Nothing but the line with "First add a" and the lines after it, through the end of the records below, is to be repeated, exactly as it is.
<<<<
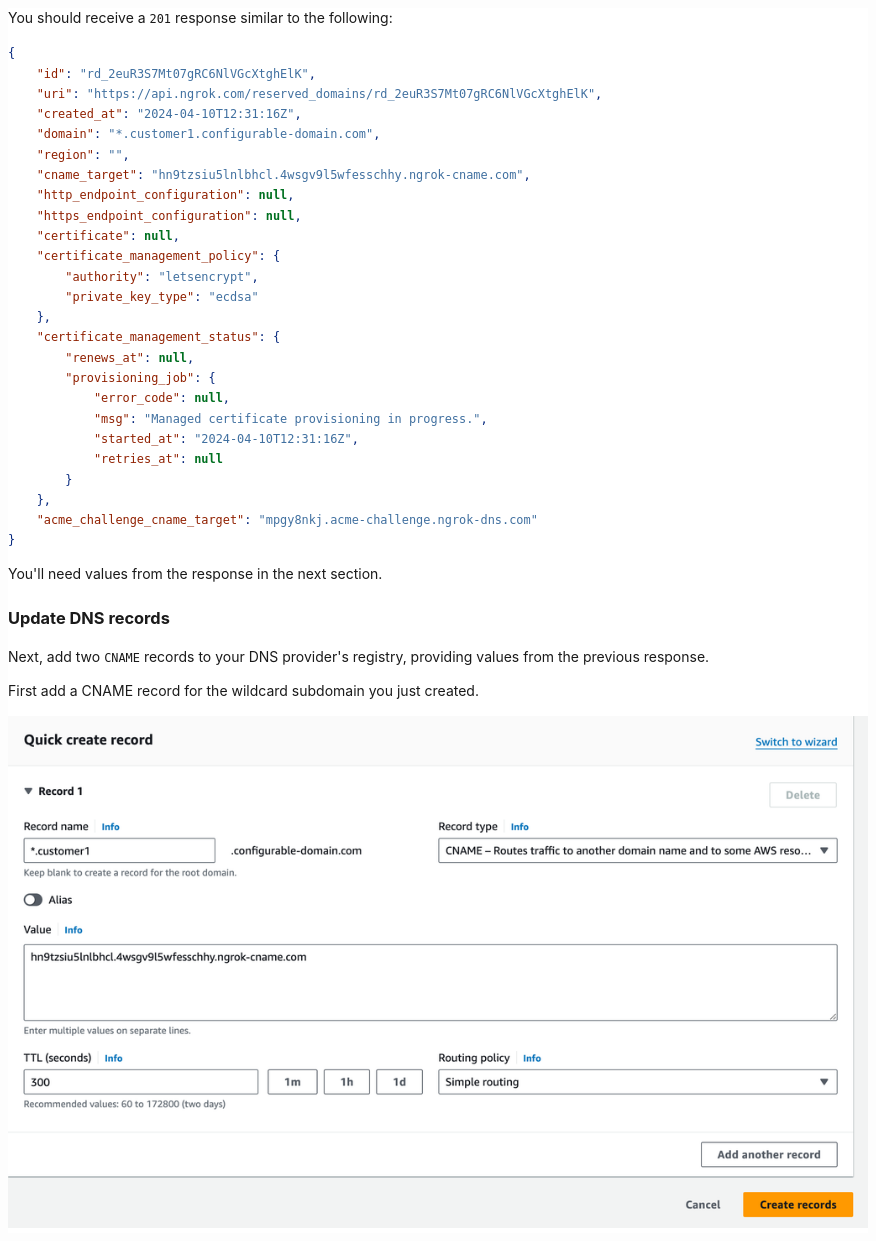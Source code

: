 You should receive a `201` response similar to the following:

```json
{
	"id": "rd_2euR3S7Mt07gRC6NlVGcXtghElK",
	"uri": "https://api.ngrok.com/reserved_domains/rd_2euR3S7Mt07gRC6NlVGcXtghElK",
	"created_at": "2024-04-10T12:31:16Z",
	"domain": "*.customer1.configurable-domain.com",
	"region": "",
	"cname_target": "hn9tzsiu5lnlbhcl.4wsgv9l5wfesschhy.ngrok-cname.com",
	"http_endpoint_configuration": null,
	"https_endpoint_configuration": null,
	"certificate": null,
	"certificate_management_policy": {
		"authority": "letsencrypt",
		"private_key_type": "ecdsa"
	},
	"certificate_management_status": {
		"renews_at": null,
		"provisioning_job": {
			"error_code": null,
			"msg": "Managed certificate provisioning in progress.",
			"started_at": "2024-04-10T12:31:16Z",
			"retries_at": null
		}
	},
	"acme_challenge_cname_target": "mpgy8nkj.acme-challenge.ngrok-dns.com"
}
```

You'll need values from the response in the next section.

### Update DNS records

Next, add two `CNAME` records to your DNS provider's registry, providing values from the previous response.

First add a CNAME record for the wildcard subdomain you just created.

![alt-text](img/CNAME.png)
>>>>
Answer below:
First add a CNAME record for the wildcard subdomain you just created.

![alt-text](img/CNAME.png)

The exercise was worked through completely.